**Exercise instructions**
Only the number is needed: how many lines of the records include "within"?

(Stored data)
· · · ·

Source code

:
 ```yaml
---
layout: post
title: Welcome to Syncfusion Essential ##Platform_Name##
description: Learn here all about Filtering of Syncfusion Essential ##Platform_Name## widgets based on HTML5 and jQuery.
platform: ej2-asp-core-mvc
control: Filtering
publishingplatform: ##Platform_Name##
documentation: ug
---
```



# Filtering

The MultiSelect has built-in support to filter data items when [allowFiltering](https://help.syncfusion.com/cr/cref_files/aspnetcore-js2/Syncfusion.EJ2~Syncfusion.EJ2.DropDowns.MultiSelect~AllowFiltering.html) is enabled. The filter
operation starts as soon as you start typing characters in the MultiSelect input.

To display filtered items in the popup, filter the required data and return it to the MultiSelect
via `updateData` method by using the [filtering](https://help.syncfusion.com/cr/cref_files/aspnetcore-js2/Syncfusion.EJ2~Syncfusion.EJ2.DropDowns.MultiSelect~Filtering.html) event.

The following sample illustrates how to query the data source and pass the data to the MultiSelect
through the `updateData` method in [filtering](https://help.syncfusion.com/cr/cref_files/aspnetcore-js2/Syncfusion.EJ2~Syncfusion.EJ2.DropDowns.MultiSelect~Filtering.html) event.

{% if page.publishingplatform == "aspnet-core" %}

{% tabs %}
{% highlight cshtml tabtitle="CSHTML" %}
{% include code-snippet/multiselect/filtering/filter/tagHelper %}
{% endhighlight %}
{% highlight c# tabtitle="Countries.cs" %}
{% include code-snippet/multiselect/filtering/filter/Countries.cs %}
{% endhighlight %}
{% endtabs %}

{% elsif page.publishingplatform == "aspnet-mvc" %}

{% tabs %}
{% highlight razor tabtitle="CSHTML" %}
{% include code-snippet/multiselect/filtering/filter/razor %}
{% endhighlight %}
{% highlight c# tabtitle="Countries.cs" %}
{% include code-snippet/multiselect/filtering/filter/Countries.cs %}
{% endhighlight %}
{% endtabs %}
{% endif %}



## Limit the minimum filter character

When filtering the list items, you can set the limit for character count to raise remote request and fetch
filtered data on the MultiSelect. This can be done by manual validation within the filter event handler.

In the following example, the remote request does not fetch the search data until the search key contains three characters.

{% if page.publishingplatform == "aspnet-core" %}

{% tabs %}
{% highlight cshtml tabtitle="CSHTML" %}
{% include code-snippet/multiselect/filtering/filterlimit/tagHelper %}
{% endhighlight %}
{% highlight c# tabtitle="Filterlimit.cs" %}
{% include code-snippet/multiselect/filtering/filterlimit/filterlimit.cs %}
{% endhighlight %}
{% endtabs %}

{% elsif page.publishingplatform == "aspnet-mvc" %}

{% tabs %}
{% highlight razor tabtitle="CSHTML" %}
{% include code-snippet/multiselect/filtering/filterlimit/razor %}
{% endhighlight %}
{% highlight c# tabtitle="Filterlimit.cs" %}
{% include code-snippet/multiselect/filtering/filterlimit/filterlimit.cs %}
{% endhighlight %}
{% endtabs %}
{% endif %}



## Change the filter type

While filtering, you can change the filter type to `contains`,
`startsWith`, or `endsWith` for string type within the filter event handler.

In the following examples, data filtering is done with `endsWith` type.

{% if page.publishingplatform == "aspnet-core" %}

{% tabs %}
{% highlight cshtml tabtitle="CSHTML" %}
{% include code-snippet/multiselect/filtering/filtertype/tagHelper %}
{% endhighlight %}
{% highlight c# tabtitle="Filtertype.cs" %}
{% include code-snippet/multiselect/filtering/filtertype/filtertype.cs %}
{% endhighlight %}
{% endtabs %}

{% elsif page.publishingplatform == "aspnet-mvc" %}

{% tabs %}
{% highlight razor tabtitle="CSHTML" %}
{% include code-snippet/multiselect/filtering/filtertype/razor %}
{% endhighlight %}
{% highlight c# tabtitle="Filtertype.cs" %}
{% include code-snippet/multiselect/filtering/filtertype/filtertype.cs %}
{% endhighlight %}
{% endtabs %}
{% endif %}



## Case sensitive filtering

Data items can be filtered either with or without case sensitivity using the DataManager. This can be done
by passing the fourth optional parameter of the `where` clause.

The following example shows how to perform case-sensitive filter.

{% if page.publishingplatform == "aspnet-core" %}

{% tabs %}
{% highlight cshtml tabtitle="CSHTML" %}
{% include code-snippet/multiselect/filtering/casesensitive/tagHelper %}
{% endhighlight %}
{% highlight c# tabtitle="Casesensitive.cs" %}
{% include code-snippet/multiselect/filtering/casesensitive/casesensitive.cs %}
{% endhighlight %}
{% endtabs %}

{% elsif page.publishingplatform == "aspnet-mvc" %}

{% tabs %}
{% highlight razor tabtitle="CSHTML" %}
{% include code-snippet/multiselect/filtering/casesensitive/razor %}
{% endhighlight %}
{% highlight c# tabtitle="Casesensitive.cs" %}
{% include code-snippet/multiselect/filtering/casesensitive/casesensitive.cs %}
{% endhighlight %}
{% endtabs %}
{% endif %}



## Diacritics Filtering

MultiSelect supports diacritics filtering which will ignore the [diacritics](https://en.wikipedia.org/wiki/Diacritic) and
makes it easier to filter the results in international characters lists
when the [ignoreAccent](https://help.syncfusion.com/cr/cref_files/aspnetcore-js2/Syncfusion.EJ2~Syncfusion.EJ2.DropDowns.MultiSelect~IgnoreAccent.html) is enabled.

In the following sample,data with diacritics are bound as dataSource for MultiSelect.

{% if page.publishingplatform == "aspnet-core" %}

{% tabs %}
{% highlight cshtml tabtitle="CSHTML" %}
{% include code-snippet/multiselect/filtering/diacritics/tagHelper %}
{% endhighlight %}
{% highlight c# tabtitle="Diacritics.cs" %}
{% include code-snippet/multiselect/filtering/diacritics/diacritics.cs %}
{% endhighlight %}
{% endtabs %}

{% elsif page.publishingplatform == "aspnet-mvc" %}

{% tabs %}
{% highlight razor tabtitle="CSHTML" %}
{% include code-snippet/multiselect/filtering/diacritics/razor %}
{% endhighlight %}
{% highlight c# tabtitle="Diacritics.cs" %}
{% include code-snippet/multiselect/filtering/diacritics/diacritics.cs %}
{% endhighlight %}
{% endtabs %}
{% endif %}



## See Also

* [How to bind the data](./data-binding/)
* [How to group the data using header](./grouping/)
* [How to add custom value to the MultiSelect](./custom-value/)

· · · ·

**Solution**
2